February 26, 2019. My article “5 Problems That an Office Print Analysis Can Identify” went live on IT Channel News — and it touched a nerve.
Here’s a question most companies never think to ask: do you actually know how much you spend on printing? Not roughly. Exactly. The honest answer, for the vast majority of businesses, is no.
Office printing looks deceptively simple from the outside. You buy a printer, load some paper, done. In reality, it’s a quiet budget leak — one that a proper audit by a specialized company can cut by up to 30% without reducing a single page of output.
So what does a real print audit actually look at? Every device in the office, its load and utilization, whether printers are sitting idle (and still consuming electricity), whether color print rules are being followed, and which departments are printing the most and why.
And what does it find? Almost always, the same five problems:
Unsecured printing — documents with confidential data sitting on a printer tray, waiting to be picked up by whoever walks past first. A data leak hiding in plain sight.
Unauthorized use — one person prints their passport copy, fine. But without any controls, that quickly turns into printing for the whole family. And if someone sends a black-and-white document to a color printer by mistake, every single page costs significantly more.
Too many devices, too little use — a printer nobody walks to is a printer nobody uses. But it still draws power in sleep mode, every single day.

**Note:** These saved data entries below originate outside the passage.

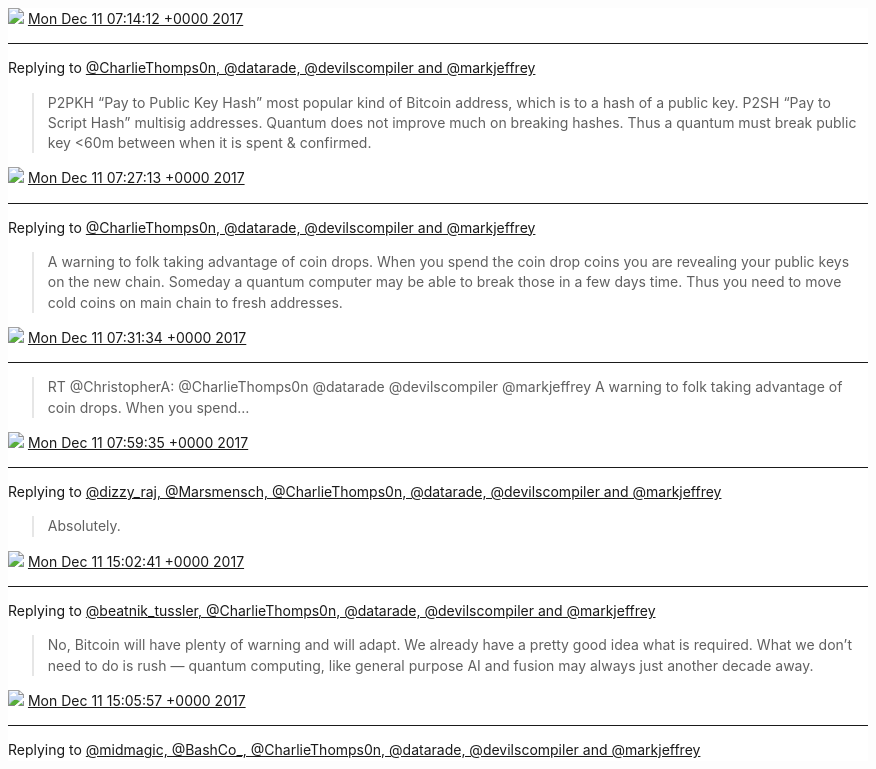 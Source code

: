 <img src="{{ site.url }}{{ site.baseurl }}/assets/images/media/tweet.ico" width="30" /> [Mon Dec 11 07:14:12 +0000 2017](https://twitter.com/ChristopherA/status/940117496492781568)

----

Replying to [@CharlieThomps0n, @datarade, @devilscompiler and @markjeffrey](https://twitter.com/ChristopherA/status/940117496492781568)

> P2PKH “Pay to Public Key Hash” most popular kind of Bitcoin address, which is to a hash of a public key. P2SH “Pay to Script Hash” multisig addresses. Quantum does not improve much on breaking hashes. Thus a quantum must break public key &lt;60m between when it is spent &amp; confirmed.

<img src="{{ site.url }}{{ site.baseurl }}/assets/images/media/tweet.ico" width="30" /> [Mon Dec 11 07:27:13 +0000 2017](https://twitter.com/ChristopherA/status/940120773502517250)

----

Replying to [@CharlieThomps0n, @datarade, @devilscompiler and @markjeffrey](https://twitter.com/ChristopherA/status/940117496492781568)

> A warning to folk taking advantage of coin drops. When you spend the coin drop coins you are revealing your public keys on the new chain. Someday a quantum computer may be able to break those in a few days time. Thus you need to move cold coins on main chain to fresh addresses.

<img src="{{ site.url }}{{ site.baseurl }}/assets/images/media/tweet.ico" width="30" /> [Mon Dec 11 07:31:34 +0000 2017](https://twitter.com/ChristopherA/status/940121865489489920)

----

> RT @ChristopherA: @CharlieThomps0n @datarade @devilscompiler @markjeffrey A warning to folk taking advantage of coin drops. When you spend…

<img src="{{ site.url }}{{ site.baseurl }}/assets/images/media/tweet.ico" width="30" /> [Mon Dec 11 07:59:35 +0000 2017](https://twitter.com/ChristopherA/status/940128918811508736)

----

Replying to [@dizzy_raj, @Marsmensch, @CharlieThomps0n, @datarade, @devilscompiler and @markjeffrey](https://twitter.com/DizzyRaj/status/940174199817146368)

> Absolutely.

<img src="{{ site.url }}{{ site.baseurl }}/assets/images/media/tweet.ico" width="30" /> [Mon Dec 11 15:02:41 +0000 2017](https://twitter.com/ChristopherA/status/940235396117491712)

----

Replying to [@beatnik_tussler, @CharlieThomps0n, @datarade, @devilscompiler and @markjeffrey](https://twitter.com/beatnik_tussler/status/940195492708921344)

> No, Bitcoin will have plenty of warning and will adapt. We already have a pretty good idea what is required. What we don’t need to do is rush — quantum computing, like general purpose AI and fusion may always just another decade away.

<img src="{{ site.url }}{{ site.baseurl }}/assets/images/media/tweet.ico" width="30" /> [Mon Dec 11 15:05:57 +0000 2017](https://twitter.com/ChristopherA/status/940236214824611840)

----

Replying to [@midmagic, @BashCo_, @CharlieThomps0n, @datarade, @devilscompiler and @markjeffrey](https://twitter.com/midmagic/status/940206601130016768)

Time wasted on consumables — a “zoo” of devices from multiple vendors means multiple paper types, multiple toner cartridges, multiple service contracts. IT staff get pulled into print issues instead of doing their actual jobs.
Wrong operating conditions — printers placed against walls, in unventilated corners, fed with cheap paper that sheds dust inside the mechanism. Small oversights that lead to real breakdowns.
None of these are dramatic. But they add up — month after month, invisibly — until someone finally runs the numbers.